To listen to Rocky Taylor describe his experience in outsourcing is to imagine a magical world of fairies and elves dancing happily around a retail point-of-sale (POS) terminal. A midsummer nights retail dream.
OK, thats overstating it. But given the sorry state of many vendor-customer outsourcing partnerships, the four-year relationship between Beach Street, a 27-store national chain of outlet stores, and Kliger-Weiss Infosystems (KWI), a Long Island, N.Y., company focused on turnkey POS solutions for specialty retailers, is unusual for its lack of acrimony. “Its a partnership that works,” say Taylor, CFO of Beach Street, the exclusive factory-store licensee for the Quiksilver and Roxy lines of boys and girls surfer apparel.
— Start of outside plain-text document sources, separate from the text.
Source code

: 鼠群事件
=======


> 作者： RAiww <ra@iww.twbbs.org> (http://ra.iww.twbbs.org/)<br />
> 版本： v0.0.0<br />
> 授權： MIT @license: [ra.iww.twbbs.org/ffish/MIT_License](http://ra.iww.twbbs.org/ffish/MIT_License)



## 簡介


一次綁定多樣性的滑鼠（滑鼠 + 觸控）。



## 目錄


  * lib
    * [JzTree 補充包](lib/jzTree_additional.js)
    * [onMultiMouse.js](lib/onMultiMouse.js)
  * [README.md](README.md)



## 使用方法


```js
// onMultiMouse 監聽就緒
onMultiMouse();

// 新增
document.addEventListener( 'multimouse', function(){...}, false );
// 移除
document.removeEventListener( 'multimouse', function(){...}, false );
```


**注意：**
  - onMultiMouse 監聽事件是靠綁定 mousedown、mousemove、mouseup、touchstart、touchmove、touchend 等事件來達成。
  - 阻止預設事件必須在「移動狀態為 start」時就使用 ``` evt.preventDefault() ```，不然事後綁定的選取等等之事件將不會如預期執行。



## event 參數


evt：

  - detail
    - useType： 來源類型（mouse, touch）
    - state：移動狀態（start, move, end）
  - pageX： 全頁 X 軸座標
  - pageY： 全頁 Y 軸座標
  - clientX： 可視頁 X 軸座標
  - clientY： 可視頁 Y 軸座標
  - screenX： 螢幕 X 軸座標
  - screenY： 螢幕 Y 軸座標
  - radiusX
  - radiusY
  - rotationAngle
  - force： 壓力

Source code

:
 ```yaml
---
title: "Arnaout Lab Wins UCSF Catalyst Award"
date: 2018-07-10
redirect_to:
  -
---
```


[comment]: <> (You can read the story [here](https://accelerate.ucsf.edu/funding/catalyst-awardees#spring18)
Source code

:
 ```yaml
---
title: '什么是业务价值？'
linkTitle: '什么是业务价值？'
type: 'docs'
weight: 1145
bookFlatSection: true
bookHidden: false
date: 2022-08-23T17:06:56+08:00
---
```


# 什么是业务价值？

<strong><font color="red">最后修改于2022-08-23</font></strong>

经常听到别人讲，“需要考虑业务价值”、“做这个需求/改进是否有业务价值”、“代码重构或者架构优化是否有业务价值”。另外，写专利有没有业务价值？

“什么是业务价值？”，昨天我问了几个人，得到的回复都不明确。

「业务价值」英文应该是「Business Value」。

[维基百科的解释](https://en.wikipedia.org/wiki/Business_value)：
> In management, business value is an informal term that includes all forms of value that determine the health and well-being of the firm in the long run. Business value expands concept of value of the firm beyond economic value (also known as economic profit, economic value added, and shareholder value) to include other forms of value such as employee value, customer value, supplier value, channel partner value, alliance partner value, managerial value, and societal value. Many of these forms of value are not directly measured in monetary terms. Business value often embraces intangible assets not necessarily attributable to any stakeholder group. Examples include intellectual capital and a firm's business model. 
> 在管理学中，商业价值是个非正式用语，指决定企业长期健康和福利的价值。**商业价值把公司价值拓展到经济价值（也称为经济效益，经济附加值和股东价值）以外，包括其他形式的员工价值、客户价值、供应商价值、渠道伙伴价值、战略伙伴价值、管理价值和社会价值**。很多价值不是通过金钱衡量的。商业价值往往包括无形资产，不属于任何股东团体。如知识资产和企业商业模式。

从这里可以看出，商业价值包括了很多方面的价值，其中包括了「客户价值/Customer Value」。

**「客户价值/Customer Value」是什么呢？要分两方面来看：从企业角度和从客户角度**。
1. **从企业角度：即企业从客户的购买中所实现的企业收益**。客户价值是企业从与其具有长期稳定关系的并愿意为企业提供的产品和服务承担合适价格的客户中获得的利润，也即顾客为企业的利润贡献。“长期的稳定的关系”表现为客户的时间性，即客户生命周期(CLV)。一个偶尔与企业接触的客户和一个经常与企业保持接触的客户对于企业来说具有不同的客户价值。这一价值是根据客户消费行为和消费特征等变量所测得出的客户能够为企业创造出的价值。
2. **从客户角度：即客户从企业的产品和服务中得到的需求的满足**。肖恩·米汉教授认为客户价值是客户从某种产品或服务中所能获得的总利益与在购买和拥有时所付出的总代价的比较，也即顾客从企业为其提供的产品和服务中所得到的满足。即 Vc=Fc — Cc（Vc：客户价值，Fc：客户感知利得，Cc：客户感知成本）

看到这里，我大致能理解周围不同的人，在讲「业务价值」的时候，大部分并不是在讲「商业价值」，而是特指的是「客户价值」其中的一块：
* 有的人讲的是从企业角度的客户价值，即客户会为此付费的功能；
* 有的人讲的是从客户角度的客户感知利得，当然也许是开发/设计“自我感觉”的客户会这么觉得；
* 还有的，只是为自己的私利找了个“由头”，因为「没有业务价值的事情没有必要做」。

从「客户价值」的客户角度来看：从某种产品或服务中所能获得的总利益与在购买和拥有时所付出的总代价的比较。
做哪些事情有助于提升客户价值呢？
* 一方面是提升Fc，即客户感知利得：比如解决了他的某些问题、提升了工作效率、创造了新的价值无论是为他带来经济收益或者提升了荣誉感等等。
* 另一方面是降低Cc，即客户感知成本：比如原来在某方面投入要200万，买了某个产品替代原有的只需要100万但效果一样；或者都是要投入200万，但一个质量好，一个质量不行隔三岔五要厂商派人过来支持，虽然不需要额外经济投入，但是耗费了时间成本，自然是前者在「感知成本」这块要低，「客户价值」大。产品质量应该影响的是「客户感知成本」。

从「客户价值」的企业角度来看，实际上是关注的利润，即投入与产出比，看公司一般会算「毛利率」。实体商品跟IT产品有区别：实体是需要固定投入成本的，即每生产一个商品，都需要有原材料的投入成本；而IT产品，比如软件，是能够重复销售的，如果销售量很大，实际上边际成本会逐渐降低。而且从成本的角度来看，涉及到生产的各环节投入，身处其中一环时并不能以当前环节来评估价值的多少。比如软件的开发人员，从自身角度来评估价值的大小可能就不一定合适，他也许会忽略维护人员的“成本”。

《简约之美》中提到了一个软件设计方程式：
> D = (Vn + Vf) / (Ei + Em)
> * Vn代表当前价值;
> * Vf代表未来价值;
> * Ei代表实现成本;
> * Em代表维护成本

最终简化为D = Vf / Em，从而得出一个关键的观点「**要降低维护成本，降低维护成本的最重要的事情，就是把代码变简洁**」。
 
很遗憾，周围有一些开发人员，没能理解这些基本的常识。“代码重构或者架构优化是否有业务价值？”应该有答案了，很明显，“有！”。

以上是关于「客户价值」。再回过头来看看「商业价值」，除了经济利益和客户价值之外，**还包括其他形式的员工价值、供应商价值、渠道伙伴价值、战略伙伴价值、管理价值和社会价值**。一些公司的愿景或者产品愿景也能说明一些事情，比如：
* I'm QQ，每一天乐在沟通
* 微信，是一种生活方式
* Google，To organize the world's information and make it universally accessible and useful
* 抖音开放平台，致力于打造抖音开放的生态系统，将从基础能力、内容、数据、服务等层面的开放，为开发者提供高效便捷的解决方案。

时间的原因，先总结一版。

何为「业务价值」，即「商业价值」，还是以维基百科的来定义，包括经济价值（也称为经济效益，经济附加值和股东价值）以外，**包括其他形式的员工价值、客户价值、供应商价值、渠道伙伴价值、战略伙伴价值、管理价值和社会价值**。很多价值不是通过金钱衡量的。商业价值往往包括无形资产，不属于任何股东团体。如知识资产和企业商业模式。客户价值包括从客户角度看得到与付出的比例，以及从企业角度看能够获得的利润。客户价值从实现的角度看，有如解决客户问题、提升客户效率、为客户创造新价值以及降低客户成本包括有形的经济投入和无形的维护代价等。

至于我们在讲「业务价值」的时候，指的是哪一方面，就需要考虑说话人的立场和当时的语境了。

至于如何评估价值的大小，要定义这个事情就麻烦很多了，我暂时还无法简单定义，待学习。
“We get what we need, we pay them a monthly fee, no complicated contracts, no lawyers … their system is bulletproof, it never goes down. Ive been with other smaller retailers that tried [to manage their own IT], and it was a nightmare.”
Before encountering KWI, Beach Street was operating in 19th century mode, using electric registers, totaling everything up manually. Clearly, with its plan to ratchet up its store count (the company then had about 15 outlets), the chain needed a computerized solution to link the register to the back office, aggregate store information, generate timely reports, and perform the myriad other present-day retailing functions. Without a POS system, there was no way to know what items were selling in what stores.
“If mens knit shirts, for example, were selling great in Store A, or Roxy womens wear was strong in Store B, we had no effective means of tracking that, so we would be perpetually low on the hottest stock,” says Taylor. He adds the company considered buying a midlevel retail information system like Cam Commerce or Retail Pro for about $100,000 to $150,000 but was put off by the commitment in up-front money and IT staffing. By chance, Beach Street officials stumbled upon KWI at a trade show, and the vendors pitch— youd have to be crazy to do this yourself—resonated powerfully.
“Sure, they could go out and buy a package, but theyd have to maintain it with three or four full-time IT staffers, seven days a week,” explains Sam Kliger, president of KWI. “Good IT people want to work in Silicon Valley or Wall Street, not in a small retail environment. Plus, when you buy a software package from one guy and hardware from another, all youve got is finger-pointing when things inevitably go wrong.”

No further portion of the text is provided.